What is required:
Your task is to repeat exactly the lines below between the line holding "Enhances authentication refresh" and the line holding "Implements permission-based authorization", inclusive, and only those.

Document images with source code:
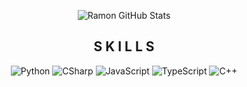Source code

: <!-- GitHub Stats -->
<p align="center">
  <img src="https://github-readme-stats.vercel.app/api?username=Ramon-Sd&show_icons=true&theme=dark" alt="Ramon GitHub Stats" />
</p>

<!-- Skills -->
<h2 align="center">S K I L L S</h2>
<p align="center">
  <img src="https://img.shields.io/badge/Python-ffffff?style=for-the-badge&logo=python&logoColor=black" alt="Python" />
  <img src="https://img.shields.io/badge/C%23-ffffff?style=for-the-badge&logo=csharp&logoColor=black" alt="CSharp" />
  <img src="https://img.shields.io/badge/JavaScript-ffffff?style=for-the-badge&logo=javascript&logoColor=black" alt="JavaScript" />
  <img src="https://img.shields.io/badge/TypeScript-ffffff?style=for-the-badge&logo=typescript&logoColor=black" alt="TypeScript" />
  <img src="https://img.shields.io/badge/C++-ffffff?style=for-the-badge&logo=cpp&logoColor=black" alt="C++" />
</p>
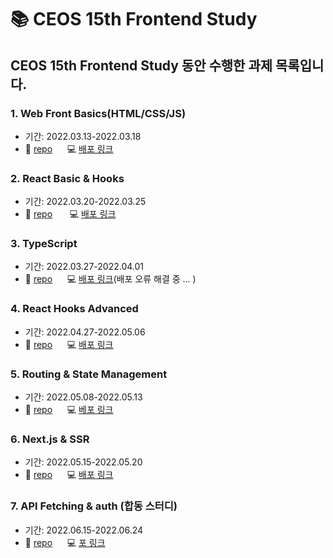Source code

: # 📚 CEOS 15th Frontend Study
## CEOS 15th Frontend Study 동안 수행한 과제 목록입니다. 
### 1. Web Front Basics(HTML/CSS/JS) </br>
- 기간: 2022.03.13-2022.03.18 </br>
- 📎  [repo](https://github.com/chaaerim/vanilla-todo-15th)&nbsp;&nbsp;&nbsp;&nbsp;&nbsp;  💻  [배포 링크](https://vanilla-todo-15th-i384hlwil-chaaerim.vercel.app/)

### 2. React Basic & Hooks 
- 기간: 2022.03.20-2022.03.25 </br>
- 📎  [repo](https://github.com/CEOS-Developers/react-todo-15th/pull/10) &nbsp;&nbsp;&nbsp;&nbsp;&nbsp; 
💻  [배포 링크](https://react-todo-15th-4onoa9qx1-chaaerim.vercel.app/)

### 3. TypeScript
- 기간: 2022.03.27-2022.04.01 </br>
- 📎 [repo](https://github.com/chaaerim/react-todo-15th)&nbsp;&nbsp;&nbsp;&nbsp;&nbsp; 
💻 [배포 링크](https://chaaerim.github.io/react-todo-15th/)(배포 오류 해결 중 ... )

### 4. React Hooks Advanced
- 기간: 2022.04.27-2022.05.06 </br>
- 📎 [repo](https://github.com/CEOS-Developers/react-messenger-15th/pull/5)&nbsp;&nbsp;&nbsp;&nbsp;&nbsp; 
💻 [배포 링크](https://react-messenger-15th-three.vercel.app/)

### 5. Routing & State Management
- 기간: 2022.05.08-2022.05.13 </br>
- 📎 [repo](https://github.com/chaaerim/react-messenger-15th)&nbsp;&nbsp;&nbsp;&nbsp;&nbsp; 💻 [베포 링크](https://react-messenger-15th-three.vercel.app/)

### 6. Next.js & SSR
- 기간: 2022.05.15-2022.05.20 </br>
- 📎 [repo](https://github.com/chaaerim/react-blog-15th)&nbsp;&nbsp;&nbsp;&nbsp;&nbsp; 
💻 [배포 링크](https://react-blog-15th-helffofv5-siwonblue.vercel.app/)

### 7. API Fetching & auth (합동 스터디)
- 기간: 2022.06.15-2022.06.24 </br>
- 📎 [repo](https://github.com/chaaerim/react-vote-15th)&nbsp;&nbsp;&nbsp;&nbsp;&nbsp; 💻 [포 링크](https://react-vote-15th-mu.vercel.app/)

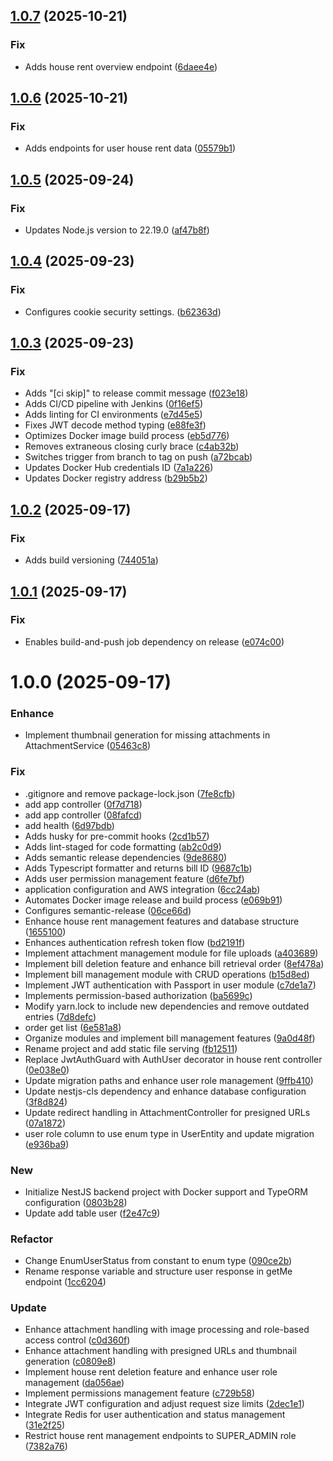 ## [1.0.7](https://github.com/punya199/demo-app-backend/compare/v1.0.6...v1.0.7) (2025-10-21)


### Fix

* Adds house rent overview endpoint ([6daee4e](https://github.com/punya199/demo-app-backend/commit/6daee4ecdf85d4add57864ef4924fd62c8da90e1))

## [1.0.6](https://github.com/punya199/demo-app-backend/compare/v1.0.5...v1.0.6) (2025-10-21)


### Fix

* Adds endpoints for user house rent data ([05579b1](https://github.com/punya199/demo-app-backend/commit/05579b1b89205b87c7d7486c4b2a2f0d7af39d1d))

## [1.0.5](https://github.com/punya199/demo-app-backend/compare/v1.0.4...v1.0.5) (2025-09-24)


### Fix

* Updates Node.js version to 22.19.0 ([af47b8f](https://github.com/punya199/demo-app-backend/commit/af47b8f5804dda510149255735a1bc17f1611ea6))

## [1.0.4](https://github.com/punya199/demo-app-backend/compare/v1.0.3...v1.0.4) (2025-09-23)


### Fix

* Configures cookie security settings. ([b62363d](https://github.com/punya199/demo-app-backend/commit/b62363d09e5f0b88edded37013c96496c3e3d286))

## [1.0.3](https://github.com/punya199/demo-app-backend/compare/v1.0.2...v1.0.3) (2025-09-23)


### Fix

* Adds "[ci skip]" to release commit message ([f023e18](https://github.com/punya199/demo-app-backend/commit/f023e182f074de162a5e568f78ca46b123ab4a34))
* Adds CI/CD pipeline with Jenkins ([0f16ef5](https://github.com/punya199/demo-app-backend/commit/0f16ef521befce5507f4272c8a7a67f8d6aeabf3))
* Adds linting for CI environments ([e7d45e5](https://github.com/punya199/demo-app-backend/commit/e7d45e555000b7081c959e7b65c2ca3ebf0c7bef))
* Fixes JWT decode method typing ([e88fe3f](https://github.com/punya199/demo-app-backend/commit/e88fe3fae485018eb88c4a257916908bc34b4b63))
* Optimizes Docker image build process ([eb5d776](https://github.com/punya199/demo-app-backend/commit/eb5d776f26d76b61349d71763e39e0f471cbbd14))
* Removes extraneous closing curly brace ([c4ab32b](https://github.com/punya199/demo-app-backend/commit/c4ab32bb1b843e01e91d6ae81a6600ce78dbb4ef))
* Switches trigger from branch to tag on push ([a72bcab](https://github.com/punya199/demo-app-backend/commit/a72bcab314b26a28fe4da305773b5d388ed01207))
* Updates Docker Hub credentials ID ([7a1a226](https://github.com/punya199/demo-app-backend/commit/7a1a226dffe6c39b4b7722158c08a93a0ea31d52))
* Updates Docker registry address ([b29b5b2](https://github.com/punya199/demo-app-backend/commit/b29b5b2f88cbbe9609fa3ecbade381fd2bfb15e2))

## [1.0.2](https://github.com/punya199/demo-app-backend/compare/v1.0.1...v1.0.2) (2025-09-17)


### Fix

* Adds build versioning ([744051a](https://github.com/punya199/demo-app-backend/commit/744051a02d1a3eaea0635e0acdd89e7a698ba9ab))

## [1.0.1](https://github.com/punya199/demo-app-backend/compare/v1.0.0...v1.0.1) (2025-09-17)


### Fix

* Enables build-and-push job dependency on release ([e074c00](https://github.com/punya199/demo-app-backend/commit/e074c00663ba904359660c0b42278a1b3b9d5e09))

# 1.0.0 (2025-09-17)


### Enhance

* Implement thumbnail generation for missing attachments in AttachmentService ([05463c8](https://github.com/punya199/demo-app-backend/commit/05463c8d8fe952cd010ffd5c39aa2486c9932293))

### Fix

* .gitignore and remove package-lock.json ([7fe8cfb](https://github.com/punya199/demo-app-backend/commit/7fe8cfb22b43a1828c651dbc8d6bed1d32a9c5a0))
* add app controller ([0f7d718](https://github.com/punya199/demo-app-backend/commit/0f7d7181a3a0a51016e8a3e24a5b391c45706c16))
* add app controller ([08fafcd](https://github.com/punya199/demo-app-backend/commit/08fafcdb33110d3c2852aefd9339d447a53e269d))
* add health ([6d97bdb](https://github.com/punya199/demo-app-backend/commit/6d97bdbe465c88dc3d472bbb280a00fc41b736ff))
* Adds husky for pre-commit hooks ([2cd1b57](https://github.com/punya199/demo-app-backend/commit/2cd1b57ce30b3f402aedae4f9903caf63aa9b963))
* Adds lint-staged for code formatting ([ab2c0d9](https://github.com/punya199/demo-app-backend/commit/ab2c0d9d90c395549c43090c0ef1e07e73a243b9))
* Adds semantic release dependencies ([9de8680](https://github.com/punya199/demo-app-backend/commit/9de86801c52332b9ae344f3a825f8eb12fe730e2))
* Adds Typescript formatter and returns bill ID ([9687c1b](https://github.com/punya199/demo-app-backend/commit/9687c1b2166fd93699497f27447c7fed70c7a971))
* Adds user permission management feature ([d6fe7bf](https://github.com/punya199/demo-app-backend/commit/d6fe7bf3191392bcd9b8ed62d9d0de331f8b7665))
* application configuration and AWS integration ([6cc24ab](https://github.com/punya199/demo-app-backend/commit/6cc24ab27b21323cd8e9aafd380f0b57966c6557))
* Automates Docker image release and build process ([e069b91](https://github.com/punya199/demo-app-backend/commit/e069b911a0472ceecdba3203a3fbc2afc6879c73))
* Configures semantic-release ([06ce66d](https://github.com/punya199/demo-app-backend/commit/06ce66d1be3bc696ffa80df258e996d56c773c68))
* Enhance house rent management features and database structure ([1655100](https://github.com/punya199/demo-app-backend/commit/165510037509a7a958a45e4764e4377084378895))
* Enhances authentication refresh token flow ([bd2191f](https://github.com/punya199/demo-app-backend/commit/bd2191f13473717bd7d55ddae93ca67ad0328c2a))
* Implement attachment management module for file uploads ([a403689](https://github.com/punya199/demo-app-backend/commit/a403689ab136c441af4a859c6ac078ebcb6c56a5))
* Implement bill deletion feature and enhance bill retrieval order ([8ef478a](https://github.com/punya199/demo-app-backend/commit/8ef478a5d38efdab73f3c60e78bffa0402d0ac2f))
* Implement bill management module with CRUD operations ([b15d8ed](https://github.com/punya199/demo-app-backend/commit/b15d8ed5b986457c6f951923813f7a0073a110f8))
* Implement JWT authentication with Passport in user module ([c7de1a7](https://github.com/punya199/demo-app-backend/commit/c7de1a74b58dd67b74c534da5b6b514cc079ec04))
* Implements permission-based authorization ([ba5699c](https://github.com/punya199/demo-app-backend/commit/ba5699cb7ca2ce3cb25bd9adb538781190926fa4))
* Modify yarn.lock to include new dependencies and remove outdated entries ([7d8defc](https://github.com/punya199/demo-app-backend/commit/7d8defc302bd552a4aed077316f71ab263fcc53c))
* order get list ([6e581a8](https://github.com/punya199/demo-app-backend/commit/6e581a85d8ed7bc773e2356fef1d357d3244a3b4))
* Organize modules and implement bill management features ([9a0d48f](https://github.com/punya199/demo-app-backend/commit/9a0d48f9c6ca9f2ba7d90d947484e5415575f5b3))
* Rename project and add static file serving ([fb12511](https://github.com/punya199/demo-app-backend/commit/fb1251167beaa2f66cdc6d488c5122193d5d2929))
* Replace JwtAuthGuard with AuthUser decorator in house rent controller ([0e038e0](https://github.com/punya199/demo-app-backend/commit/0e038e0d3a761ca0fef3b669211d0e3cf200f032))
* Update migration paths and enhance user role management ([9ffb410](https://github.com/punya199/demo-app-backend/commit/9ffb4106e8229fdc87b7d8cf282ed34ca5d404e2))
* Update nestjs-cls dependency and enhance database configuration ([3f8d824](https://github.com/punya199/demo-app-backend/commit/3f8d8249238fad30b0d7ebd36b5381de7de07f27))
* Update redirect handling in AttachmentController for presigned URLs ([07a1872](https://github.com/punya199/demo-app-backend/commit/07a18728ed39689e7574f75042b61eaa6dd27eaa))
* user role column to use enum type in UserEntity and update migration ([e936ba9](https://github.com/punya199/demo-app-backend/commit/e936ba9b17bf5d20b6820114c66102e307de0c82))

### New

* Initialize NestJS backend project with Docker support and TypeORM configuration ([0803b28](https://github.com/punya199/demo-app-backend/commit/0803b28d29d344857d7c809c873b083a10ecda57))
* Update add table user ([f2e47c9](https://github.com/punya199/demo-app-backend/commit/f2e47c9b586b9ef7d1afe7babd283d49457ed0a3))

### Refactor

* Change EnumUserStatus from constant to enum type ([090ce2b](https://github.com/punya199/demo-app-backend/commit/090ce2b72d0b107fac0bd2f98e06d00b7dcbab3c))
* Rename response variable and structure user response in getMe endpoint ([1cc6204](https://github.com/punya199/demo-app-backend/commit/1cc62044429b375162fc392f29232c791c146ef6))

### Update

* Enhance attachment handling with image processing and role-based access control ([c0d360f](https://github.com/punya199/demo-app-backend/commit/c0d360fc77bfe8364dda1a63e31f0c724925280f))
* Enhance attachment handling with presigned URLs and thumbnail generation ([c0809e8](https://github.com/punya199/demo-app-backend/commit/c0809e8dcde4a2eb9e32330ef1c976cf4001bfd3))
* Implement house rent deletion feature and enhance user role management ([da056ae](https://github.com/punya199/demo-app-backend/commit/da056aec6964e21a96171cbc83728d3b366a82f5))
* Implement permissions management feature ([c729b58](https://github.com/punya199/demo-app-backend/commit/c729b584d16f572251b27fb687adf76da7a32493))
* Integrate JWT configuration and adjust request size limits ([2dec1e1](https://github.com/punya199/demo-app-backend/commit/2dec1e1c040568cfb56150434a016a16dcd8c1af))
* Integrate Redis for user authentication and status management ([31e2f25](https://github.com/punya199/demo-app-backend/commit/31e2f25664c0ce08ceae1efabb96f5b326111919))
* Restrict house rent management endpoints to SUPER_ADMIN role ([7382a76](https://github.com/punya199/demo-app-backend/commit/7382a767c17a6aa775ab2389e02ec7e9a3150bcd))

Solution to this problem:
* Enhances authentication refresh token flow ([bd2191f](https://github.com/punya199/demo-app-backend/commit/bd2191f13473717bd7d55ddae93ca67ad0328c2a))
* Implement attachment management module for file uploads ([a403689](https://github.com/punya199/demo-app-backend/commit/a403689ab136c441af4a859c6ac078ebcb6c56a5))
* Implement bill deletion feature and enhance bill retrieval order ([8ef478a](https://github.com/punya199/demo-app-backend/commit/8ef478a5d38efdab73f3c60e78bffa0402d0ac2f))
* Implement bill management module with CRUD operations ([b15d8ed](https://github.com/punya199/demo-app-backend/commit/b15d8ed5b986457c6f951923813f7a0073a110f8))
* Implement JWT authentication with Passport in user module ([c7de1a7](https://github.com/punya199/demo-app-backend/commit/c7de1a74b58dd67b74c534da5b6b514cc079ec04))
* Implements permission-based authorization ([ba5699c](https://github.com/punya199/demo-app-backend/commit/ba5699cb7ca2ce3cb25bd9adb538781190926fa4))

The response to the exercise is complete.